2021, Vol. 32 
b College of Chemistry, Chemical Engineering and Materials Science, Shandong Normal University, Ji'nan 250014, China;
c College of Chemical and Environmental Engineering, Shandong University of Science and Technology, Qingdao 266590, China
Recent research has shown that Q[n]-based frameworks are very common in Q[n] chemistry, involving Q[n]-based coordination chemistry [1-7], Q[n]-based host-guest chemistry [8-9] and, in particular, Q[n]-based outer surface interaction chemistry [11, 12] due to the surface electrostatic potential of Q[n]s, namely their two electrically negative opening portals (red in Fig. 1), their almost electrically neutral inner cavity surface (yellow in Fig. 1) and their electrically positive outer surface (blue in Fig. 1). Herein, we focus on the recent progress toward the design and construction of Q[n]-based supramolecular frameworks (QSFs) assembled using the outer surface interactions of Q[n]s (OSIQ).
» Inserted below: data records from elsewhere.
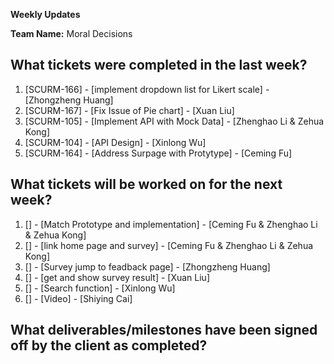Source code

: **Weekly Updates**

**Team Name:** Moral Decisions

## What tickets were completed in the last week?
1. [SCURM-166] - [implement dropdown list for Likert scale] - [Zhongzheng Huang]
2. [SCURM-167] - [Fix Issue of Pie chart] - [Xuan Liu] 
3. [SCURM-105] - [Implement API with Mock Data] - [Zhenghao Li & Zehua Kong]
4. [SCURM-104] - [API Design] - [Xinlong Wu]
5. [SCURM-164] - [Address Surpage with Protytype] - [Ceming Fu]

## What tickets will be worked on for the next week?
1. [] - [Match Prototype and implementation] - [Ceming Fu & Zhenghao Li & Zehua Kong]
1. [] - [link home page and survey] - [Ceming Fu & Zhenghao Li & Zehua Kong]
2. [] - [Survey jump to feadback page] - [Zhongzheng Huang] 
3. [] - [get and show survey result] - [Xuan Liu]
4. [] - [Search function] - [Xinlong Wu]
5. [] - [Video] - [Shiying Cai]


## What deliverables/milestones have been signed off by the client as completed?

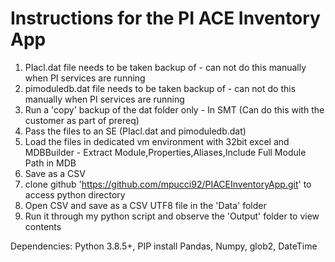 # Instructions for the PI ACE Inventory App

1. PIacl.dat file needs to be taken backup of - can not do this manually when PI services are running
2. pimoduledb.dat file needs to be taken backup of - can not do this manually when PI services are running
3. Run a 'copy' backup of the dat folder only - In SMT (Can do this with the customer as part of prereq)
4. Pass the files to an SE (PIacl.dat and pimoduledb.dat)
5. Load the files in dedicated vm environment with 32bit excel and MDBBuilder - Extract Module,Properties,Aliases,Include Full Module Path in MDB
6. Save as a CSV
7. clone github 'https://github.com/mpucci92/PIACEInventoryApp.git' to access python directory
7. Open CSV and save as a CSV UTF8 file in the 'Data' folder
8. Run it through my python script and observe the 'Output' folder to view contents


Dependencies: Python 3.8.5+, PIP install Pandas, Numpy, glob2, DateTime
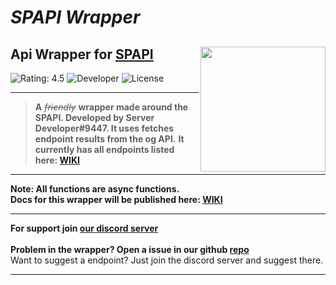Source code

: # ***SPAPI Wrapper***
## Api Wrapper for **[SPAPI]**<img src="https://cdn.glitch.me/2a4d780f-b9e8-4739-9886-831c1d5fcdb0%2FPicture1.png?v=1633772049771" height="200" width="200" align="right">

![Rating: 4.5]
![Developer]
![License]

---

> **A** *~~friendly~~* **wrapper made around the SPAPI. Developed by Server Developer#9447. It uses fetches endpoint results from the og API.**
**It currently has all endpoints listed here: [WIKI]**

---

**Note: All functions are async functions.**<br>
**Docs for this wrapper will be published here: [WIKI]**

---

**For support join [our discord server]**<br>
<br>
**Problem in the wrapper?
Open a issue in our github [repo]**
<br>
Want to suggest a endpoint? Just join the discord server and suggest there.

---

[SPAPI]: https://api.spapi.ga
[License]: https://img.shields.io/badge/License-MIT-blue
[Developer]: https://img.shields.io/badge/Developer-Server%20Developer%239447-yellow
[Rating: 4.5]: https://img.shields.io/badge/Rating-4.5-brightgreen
[WIKI]: https://wiki.spapiwiki.ga
[our discord server]: https://discord.gg/VqA92g8
[repo]: https://github.com/ServerDeveloper9447/spapi-wrapper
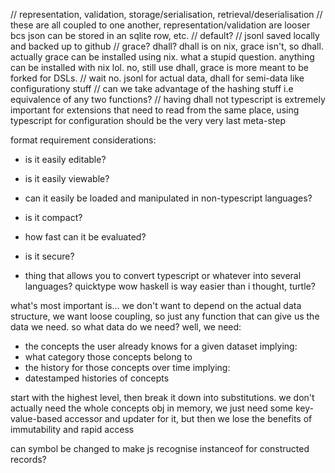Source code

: // representation, validation, storage/serialisation, retrieval/deserialisation
// these are all coupled to one another, representation/validation are looser bcs json can be stored in an sqlite row, etc.
// default?
// jsonl saved locally and backed up to github
// grace? dhall? dhall is on nix, grace isn't, so dhall. actually grace can be installed using nix. what a stupid question. anything can be installed with nix lol. no, still use dhall, grace is more meant to be forked for DSLs.
// wait no. jsonl for actual data, dhall for semi-data like configurationy stuff
// can we take advantage of the hashing stuff i.e equivalence of any two functions?
// having dhall not typescript is extremely important for extensions that need to read from the same place, using typescript for configuration should be the very very last meta-step

format requirement considerations:

- is it easily editable?
- is it easily viewable?
- can it easily be loaded and manipulated in non-typescript languages?
- is it compact?
- how fast can it be evaluated?
- is it secure?

- thing that allows you to convert typescript or whatever into several languages? quicktype
  wow haskell is way easier than i thought, turtle?

what's most important is...
we don't want to depend on the actual data structure, we want loose coupling, so just any function that can give us the data we need.
so what data do we need?
well, we need:

- the concepts the user already knows for a given dataset
  implying:
- what category those concepts belong to
- the history for those concepts over time
  implying:
- datestamped histories of concepts

start with the highest level, then break it down into substitutions.
we don't actually need the whole concepts obj in memory, we just need some key-value-based accessor and updater for it, but then we lose the benefits of immutability and rapid access

can symbol be changed to make js recognise instanceof for constructed records?
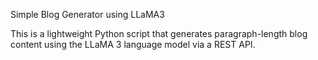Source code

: Simple Blog Generator using LLaMA3

This is a lightweight Python script that generates paragraph-length blog content using the LLaMA 3 language model via a REST API.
QSFs through the OSIQ can be classified as those assembled by i) a self-structure-directing effect; ii) the interaction of inorganic anions with the outer surfaces of Q[n]s and iii) the interaction of aromatic compounds with the outer surfaces of Q[n]s. Fig. 2 shows a schematic representation of these three typical OSIQs. The first case is the simplest, namely the dipole interaction between the portal carbonyl oxygen atoms in the Q[n] molecule and the outer surface of the adjacent Q[n] molecules, including the portal carbonyl carbon atoms, bridged methylene units and methine units in the glycouril moieties of the adjacent Q[n] molecules. The second case involves with the ion-dipole interaction between various inorganic anions and the outer wall of the adjacent Q[n] molecules, including the portal carbonyl carbon atoms, bridged methylene units and methine units in the glycouril moieties of the adjacent Q[n] molecules, while the inorganic anions include inorganic acid anions, transition metal polychlorinated anions, especially polyacid and heteropolyacid anions. The third case involves with π⋯interactions formed between carbonyl group on the outer surface of the Q[n] molecule and aromatic compounds, C-H⋯π interactions between the methylene and methine groups on the outer surface of the Q[n] molecule and aromatic compounds, and so on.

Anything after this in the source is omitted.